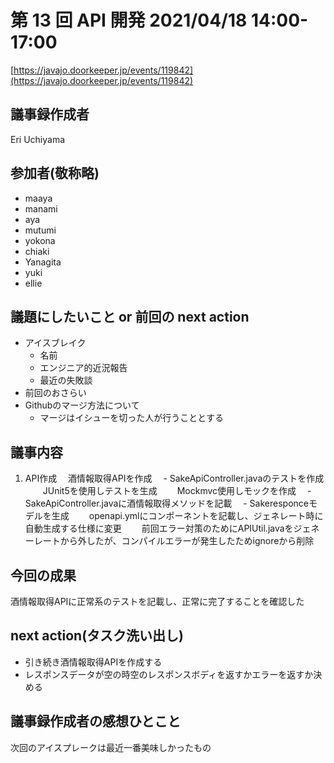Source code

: # 第 13 回 API 開発 2021/04/18 14:00-17:00

[https://javajo.doorkeeper.jp/events/119842](https://javajo.doorkeeper.jp/events/119842)

## 議事録作成者
Eri Uchiyama


## 参加者(敬称略)
- maaya
- manami
- aya
- mutumi
- yokona
- chiaki
- Yanagita
- yuki
- ellie

## 議題にしたいこと or 前回の next action

- アイスブレイク
  - 名前
  - エンジニア的近況報告
  - 最近の失敗談
- 前回のおさらい
- Githubのマージ方法について
  - マージはイシューを切った人が行うこととする
 
 
## 議事内容
1. API作成
　酒情報取得APIを作成
　- SakeApiController.javaのテストを作成
　　JUnit5を使用しテストを生成
　　Mockmvc使用しモックを作成
　- SakeApiController.javaに酒情報取得メソッドを記載
　- Sakeresponceモデルを生成
　　openapi.ymlにコンポーネントを記載し、ジェネレート時に自動生成する仕様に変更
　　前回エラー対策のためにAPIUtil.javaをジェネーレートから外したが、コンパイルエラーが発生したためignoreから削除

## 今回の成果
酒情報取得APIに正常系のテストを記載し、正常に完了することを確認した

## next action(タスク洗い出し)
- 引き続き酒情報取得APIを作成する
- レスポンスデータが空の時空のレスポンスボディを返すかエラーを返すか決める

## 議事録作成者の感想ひとこと
次回のアイスプレークは最近一番美味しかったもの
*-*-*
Set down again, exactly, the lines of the material above from its first line to the one with "- Githubのマージ方法について", inclusive. Leave the pictures out.

**WRITTEN ANSWER**
Source code

: # 第 13 回 API 開発 2021/04/18 14:00-17:00

[https://javajo.doorkeeper.jp/events/119842](https://javajo.doorkeeper.jp/events/119842)

## 議事録作成者
Eri Uchiyama


## 参加者(敬称略)
- maaya
- manami
- aya
- mutumi
- yokona
- chiaki
- Yanagita
- yuki
- ellie

## 議題にしたいこと or 前回の next action

- アイスブレイク
  - 名前
  - エンジニア的近況報告
  - 最近の失敗談
- 前回のおさらい
- Githubのマージ方法について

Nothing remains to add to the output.